WHAT TO PRODUCE: Filter the entries below down to the lines that hold "orange".

BEGIN INFORMATION SHOWN

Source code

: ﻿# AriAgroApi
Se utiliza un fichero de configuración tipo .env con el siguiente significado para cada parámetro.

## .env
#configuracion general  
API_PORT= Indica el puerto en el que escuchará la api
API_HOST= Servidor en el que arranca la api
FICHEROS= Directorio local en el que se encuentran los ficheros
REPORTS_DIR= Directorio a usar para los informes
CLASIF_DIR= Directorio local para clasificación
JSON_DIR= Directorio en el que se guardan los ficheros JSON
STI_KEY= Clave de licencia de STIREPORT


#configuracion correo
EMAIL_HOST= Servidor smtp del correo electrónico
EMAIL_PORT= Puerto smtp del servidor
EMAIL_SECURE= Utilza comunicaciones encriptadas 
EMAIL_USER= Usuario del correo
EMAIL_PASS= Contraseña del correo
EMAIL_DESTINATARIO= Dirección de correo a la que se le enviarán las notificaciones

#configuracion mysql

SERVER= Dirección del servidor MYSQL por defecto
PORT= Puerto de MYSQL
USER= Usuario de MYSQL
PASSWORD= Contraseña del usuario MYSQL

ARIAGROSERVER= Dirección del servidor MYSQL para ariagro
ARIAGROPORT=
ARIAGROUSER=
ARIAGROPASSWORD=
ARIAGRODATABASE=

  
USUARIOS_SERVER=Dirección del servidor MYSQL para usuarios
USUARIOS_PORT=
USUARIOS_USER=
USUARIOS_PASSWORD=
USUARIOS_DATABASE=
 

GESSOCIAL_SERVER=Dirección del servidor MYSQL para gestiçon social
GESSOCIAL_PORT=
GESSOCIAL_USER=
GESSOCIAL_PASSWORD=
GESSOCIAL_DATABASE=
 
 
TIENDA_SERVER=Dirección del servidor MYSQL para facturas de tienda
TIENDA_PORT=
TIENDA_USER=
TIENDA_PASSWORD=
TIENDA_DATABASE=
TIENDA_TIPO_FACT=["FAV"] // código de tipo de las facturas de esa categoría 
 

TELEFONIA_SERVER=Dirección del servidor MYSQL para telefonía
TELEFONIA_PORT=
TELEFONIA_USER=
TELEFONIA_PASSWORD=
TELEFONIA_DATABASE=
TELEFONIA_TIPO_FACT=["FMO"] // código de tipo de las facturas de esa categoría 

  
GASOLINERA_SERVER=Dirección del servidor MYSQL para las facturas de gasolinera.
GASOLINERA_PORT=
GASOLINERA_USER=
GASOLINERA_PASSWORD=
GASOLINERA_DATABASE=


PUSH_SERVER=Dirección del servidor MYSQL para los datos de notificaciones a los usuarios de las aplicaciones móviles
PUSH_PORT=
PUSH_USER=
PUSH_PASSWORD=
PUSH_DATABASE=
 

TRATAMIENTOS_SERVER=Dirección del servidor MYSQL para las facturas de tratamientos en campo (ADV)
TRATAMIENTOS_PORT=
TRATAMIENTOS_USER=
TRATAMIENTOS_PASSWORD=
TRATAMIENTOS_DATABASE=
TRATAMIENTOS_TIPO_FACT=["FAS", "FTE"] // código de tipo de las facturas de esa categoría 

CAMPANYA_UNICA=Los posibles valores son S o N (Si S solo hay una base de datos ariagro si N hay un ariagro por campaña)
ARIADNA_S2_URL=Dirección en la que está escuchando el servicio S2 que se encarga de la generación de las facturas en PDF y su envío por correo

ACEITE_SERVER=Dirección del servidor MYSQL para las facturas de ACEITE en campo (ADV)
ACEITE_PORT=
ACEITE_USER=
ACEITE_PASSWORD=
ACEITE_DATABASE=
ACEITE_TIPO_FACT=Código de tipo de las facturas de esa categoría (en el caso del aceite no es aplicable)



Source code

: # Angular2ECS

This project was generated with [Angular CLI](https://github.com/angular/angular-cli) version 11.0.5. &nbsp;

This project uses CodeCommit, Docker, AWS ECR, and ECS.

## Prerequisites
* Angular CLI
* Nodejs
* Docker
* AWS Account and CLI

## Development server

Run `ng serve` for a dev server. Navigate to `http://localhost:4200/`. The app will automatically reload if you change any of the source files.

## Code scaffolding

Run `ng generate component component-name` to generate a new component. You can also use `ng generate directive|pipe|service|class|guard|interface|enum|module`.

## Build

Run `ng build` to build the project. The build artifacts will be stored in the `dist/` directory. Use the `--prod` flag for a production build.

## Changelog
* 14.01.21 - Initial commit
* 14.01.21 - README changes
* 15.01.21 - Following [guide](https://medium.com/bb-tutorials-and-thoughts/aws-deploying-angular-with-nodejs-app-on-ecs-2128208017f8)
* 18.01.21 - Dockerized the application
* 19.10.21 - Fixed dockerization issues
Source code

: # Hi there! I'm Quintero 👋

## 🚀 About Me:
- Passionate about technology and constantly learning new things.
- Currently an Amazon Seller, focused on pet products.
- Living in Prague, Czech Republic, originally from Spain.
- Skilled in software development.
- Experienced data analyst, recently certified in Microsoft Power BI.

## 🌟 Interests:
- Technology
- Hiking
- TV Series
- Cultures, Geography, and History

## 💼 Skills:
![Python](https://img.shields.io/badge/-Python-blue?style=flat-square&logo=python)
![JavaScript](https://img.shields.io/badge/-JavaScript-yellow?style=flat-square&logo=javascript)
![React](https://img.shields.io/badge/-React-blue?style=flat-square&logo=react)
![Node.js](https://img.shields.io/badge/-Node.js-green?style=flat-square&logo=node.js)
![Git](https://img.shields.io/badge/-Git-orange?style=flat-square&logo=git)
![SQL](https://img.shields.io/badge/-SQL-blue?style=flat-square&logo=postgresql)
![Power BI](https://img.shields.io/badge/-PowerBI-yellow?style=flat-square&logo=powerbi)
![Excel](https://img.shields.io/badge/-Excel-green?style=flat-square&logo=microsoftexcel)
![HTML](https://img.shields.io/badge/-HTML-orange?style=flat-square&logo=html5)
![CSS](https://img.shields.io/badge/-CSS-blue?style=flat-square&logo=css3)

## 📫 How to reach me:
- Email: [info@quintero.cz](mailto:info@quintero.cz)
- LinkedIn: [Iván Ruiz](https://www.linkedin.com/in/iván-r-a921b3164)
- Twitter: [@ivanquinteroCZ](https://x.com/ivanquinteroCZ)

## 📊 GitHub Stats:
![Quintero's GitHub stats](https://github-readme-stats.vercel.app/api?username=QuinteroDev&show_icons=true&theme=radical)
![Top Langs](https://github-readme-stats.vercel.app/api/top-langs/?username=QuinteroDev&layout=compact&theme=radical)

END INFORMATION SHOWN

RESULT:
![Git](https://img.shields.io/badge/-Git-orange?style=flat-square&logo=git)
![HTML](https://img.shields.io/badge/-HTML-orange?style=flat-square&logo=html5)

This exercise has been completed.